I used the frozen corn from the freezer and made her a healthy and nutritious corn chowder. And according to everyone in the house it was much tastier than the clam chowder at Boudin.  Not to mention much healthier.

Audrey just wished it was in a bowl of sourdough bread.

Corn Chowder with Queso Fresco and Chive

Ingredients:

1/2 teaspoon olive oil

1/3 cup chopped scallions

1 garlic clove, chopped

3 1/2 cups frozen corn kernels

1 (6 oz) russet potato, peeled and diced

5 cups 1% milk

1 chicken bouillon cube (or Vegetable Better than Bouillon)

1/4 onion, chopped

1/4 cup fat free Fage

salt and fresh pepper, to taste

3 oz (6 tbsp) crumbled queso fresco or reduced fat feta

Preparation:

Heat a medium heavy pot or Dutch oven on medium heat. Add oil and sauté scallions and garlic and onion for 1 minute. Add the corn, potatoes, milk, bouillon, and cilantro in a large pot and bring to a boil. Reduce heat to medium-low, cover and simmer for approximately 15 minutes or until the corn is tender, stirring occasionally.
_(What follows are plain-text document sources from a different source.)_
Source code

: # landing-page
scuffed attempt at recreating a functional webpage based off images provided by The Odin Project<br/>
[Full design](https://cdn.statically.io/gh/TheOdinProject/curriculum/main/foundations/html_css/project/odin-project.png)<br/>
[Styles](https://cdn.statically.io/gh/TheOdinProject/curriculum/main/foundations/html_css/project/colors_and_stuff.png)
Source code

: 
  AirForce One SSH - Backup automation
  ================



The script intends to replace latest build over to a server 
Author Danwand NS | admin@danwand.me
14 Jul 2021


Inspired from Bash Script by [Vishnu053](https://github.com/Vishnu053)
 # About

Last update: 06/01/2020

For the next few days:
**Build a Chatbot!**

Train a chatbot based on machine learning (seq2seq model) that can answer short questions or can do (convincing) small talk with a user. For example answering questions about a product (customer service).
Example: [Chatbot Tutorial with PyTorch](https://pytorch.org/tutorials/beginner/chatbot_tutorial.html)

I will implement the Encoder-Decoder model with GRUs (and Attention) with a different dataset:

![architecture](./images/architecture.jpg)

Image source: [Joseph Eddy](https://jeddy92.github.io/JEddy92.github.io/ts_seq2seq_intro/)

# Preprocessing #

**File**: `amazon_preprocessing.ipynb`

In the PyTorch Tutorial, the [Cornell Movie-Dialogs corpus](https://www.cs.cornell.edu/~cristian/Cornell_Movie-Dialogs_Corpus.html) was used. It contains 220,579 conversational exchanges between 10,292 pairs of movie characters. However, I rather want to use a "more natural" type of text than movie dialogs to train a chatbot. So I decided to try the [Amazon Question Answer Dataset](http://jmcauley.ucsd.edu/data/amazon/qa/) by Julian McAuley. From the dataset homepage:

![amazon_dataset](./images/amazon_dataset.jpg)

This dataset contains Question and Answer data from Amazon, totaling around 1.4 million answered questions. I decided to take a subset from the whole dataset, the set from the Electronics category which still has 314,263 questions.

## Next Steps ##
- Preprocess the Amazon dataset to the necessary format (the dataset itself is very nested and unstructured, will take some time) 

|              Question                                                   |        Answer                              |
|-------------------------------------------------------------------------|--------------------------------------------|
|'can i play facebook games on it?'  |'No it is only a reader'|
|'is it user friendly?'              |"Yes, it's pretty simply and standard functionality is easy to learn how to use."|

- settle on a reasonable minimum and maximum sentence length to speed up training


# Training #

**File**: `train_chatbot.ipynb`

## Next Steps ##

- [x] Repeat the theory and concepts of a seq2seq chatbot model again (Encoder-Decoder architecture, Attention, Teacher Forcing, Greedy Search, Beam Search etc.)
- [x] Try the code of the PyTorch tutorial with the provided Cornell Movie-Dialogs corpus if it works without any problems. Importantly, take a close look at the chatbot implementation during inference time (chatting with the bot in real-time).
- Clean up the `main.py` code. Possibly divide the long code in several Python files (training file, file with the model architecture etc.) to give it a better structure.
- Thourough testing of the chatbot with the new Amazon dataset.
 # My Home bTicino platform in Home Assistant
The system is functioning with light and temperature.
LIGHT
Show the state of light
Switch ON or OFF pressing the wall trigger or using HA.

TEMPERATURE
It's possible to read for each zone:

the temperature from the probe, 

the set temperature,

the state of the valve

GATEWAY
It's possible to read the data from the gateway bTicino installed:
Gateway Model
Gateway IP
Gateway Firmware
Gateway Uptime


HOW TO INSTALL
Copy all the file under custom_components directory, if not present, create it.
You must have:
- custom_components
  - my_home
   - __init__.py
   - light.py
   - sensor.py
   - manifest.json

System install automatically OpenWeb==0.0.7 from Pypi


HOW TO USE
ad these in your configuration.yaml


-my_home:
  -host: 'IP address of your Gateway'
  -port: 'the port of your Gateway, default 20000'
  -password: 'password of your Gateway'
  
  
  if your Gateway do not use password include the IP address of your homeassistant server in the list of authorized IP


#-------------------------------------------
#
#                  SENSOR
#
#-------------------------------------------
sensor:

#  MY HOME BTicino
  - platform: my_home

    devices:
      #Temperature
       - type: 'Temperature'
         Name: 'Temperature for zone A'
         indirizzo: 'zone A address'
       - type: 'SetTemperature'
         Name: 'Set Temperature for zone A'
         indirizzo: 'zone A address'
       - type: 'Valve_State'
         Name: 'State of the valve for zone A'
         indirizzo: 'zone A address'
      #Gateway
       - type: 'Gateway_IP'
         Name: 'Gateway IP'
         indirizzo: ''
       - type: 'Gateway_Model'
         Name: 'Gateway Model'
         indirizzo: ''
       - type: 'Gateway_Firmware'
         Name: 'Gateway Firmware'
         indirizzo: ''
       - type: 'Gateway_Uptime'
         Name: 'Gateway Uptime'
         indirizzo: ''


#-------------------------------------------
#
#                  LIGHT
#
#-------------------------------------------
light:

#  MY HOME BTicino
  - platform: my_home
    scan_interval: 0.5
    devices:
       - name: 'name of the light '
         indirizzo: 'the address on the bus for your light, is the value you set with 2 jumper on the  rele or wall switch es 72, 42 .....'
Remove from heat and reserve 6 tablespoons of the corn kernels for topping. Add yogurt to the soup and purée in the blender in two batches, careful not to burn yourself; return to the pot.

Adjust salt and pepper, to taste and heat over low heat 2-3 minutes, stirring occasionally.

Pour into 6 bowls and garnish each bowl with 1 tablespoon each of corn kernels and cheese. Top with fresh chive.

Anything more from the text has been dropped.